There is a very clear east-west band of dark blue (more votes going to the Democrat) on the map on the right and darker colors (higher proportion of slaves) on the map on the left. Slobin writes: “If you focus on the ‘black belt’ moving horizontally across both maps, you can see that in areas with a history of slavery, the vote went to Jones.”
Although the correlation is clear when you visually inspect the two maps, I thought it would be interesting to directly visualize that correlation. Sarah sent me the website with the vote totals, and I visually pulled the numbers out of the slave map.
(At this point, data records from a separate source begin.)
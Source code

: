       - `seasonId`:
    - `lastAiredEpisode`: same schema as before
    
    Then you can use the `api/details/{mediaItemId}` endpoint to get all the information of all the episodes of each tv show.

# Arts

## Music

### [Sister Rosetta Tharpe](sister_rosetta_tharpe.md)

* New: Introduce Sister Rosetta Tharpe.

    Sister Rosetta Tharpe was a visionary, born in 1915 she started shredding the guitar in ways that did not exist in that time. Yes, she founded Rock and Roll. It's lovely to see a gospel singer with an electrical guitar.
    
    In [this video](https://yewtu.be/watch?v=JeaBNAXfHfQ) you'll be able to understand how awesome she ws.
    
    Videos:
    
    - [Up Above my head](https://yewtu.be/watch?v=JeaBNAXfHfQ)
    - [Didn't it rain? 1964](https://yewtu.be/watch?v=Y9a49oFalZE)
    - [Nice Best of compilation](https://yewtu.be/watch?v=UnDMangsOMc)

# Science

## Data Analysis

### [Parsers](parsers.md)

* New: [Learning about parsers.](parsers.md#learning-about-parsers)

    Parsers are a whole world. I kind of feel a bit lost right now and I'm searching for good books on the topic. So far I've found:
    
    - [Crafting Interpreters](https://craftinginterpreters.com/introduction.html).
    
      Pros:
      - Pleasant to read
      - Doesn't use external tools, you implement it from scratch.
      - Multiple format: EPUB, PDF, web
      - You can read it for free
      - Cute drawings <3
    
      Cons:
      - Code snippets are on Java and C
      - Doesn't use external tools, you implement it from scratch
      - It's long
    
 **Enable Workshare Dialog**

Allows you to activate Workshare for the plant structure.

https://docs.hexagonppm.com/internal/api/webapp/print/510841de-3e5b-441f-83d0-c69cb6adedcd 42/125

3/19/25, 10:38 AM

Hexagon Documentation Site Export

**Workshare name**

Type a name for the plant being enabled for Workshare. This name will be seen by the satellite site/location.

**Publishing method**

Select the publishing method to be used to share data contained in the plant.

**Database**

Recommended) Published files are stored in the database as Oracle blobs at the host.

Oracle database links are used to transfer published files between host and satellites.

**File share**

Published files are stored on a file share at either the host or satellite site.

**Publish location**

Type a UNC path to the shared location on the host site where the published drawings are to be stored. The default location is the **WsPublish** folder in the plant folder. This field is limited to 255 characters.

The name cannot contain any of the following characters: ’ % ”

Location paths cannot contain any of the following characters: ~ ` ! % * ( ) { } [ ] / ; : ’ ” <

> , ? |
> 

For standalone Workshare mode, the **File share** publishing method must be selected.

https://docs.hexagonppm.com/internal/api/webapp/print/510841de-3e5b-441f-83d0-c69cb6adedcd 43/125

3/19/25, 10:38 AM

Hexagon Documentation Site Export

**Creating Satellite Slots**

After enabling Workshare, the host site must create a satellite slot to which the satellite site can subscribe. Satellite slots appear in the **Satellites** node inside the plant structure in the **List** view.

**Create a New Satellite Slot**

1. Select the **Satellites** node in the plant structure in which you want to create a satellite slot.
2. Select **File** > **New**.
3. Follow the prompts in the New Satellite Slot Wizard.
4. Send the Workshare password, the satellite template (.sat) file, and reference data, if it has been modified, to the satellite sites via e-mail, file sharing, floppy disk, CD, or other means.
I calculated the share of the vote going to the Democrat in the 67 counties with vote totals in the recent election, which range from 16.1% to 88.1%. I then identified 51 counties in the slave map on the left with percentages of slaves, and which range from 3.1% to 78.3%. (Excuse some of the missing data here; I haven’t gone through Alabama history to figure out how counties changed, merged, or broke up in the last 150 years.) Plotting these two variables in a scatterplot quickly shows the positive relationship between the two with the (darker) circles in the top-right part of the graph marking those 12 counties along the east-west corridor.
I wouldn’t really call this a “remake” because Slobin’s map pairing is really quite striking. It’s probably even more meaningful for people who live in Alabama. If you want to play around with the data, here’s my Excel file.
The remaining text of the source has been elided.